Stored data
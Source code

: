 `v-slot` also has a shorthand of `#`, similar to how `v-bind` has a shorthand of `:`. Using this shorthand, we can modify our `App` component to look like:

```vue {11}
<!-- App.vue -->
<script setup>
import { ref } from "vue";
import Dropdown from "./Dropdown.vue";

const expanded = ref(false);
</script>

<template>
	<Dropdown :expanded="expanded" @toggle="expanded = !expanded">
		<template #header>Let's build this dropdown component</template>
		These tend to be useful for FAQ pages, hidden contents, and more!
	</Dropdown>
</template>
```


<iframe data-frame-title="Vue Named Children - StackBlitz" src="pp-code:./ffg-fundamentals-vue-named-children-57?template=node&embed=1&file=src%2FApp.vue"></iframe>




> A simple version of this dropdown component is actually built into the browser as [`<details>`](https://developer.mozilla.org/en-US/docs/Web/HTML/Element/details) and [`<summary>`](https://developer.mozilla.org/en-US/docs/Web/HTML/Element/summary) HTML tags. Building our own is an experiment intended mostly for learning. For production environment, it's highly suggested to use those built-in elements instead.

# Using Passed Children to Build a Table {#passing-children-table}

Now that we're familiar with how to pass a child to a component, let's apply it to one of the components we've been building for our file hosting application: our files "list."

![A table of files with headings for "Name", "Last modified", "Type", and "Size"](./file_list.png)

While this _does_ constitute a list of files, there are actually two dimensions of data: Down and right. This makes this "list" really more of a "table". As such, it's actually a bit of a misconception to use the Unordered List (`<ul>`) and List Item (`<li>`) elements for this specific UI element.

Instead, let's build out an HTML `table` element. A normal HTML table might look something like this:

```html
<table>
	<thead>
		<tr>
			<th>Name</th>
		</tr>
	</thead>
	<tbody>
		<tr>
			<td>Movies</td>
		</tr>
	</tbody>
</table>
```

EXERCISE OBJECTIVE: Word for word, give back all the lines above.

EXPECTED OUTPUT:
Source code

: `v-slot` also has a shorthand of `#`, similar to how `v-bind` has a shorthand of `:`. Using this shorthand, we can modify our `App` component to look like:

```vue {11}
<!-- App.vue -->
<script setup>
import { ref } from "vue";
import Dropdown from "./Dropdown.vue";

const expanded = ref(false);
</script>

<template>
	<Dropdown :expanded="expanded" @toggle="expanded = !expanded">
		<template #header>Let's build this dropdown component</template>
		These tend to be useful for FAQ pages, hidden contents, and more!
	</Dropdown>
</template>
```


<iframe data-frame-title="Vue Named Children - StackBlitz" src="pp-code:./ffg-fundamentals-vue-named-children-57?template=node&embed=1&file=src%2FApp.vue"></iframe>




> A simple version of this dropdown component is actually built into the browser as [`<details>`](https://developer.mozilla.org/en-US/docs/Web/HTML/Element/details) and [`<summary>`](https://developer.mozilla.org/en-US/docs/Web/HTML/Element/summary) HTML tags. Building our own is an experiment intended mostly for learning. For production environment, it's highly suggested to use those built-in elements instead.

# Using Passed Children to Build a Table {#passing-children-table}

Now that we're familiar with how to pass a child to a component, let's apply it to one of the components we've been building for our file hosting application: our files "list."

![A table of files with headings for "Name", "Last modified", "Type", and "Size"](./file_list.png)

While this _does_ constitute a list of files, there are actually two dimensions of data: Down and right. This makes this "list" really more of a "table". As such, it's actually a bit of a misconception to use the Unordered List (`<ul>`) and List Item (`<li>`) elements for this specific UI element.

Instead, let's build out an HTML `table` element. A normal HTML table might look something like this:

```html
<table>
	<thead>
		<tr>
			<th>Name</th>
		</tr>
	</thead>
	<tbody>
		<tr>
			<td>Movies</td>
		</tr>
	</tbody>
</table>
```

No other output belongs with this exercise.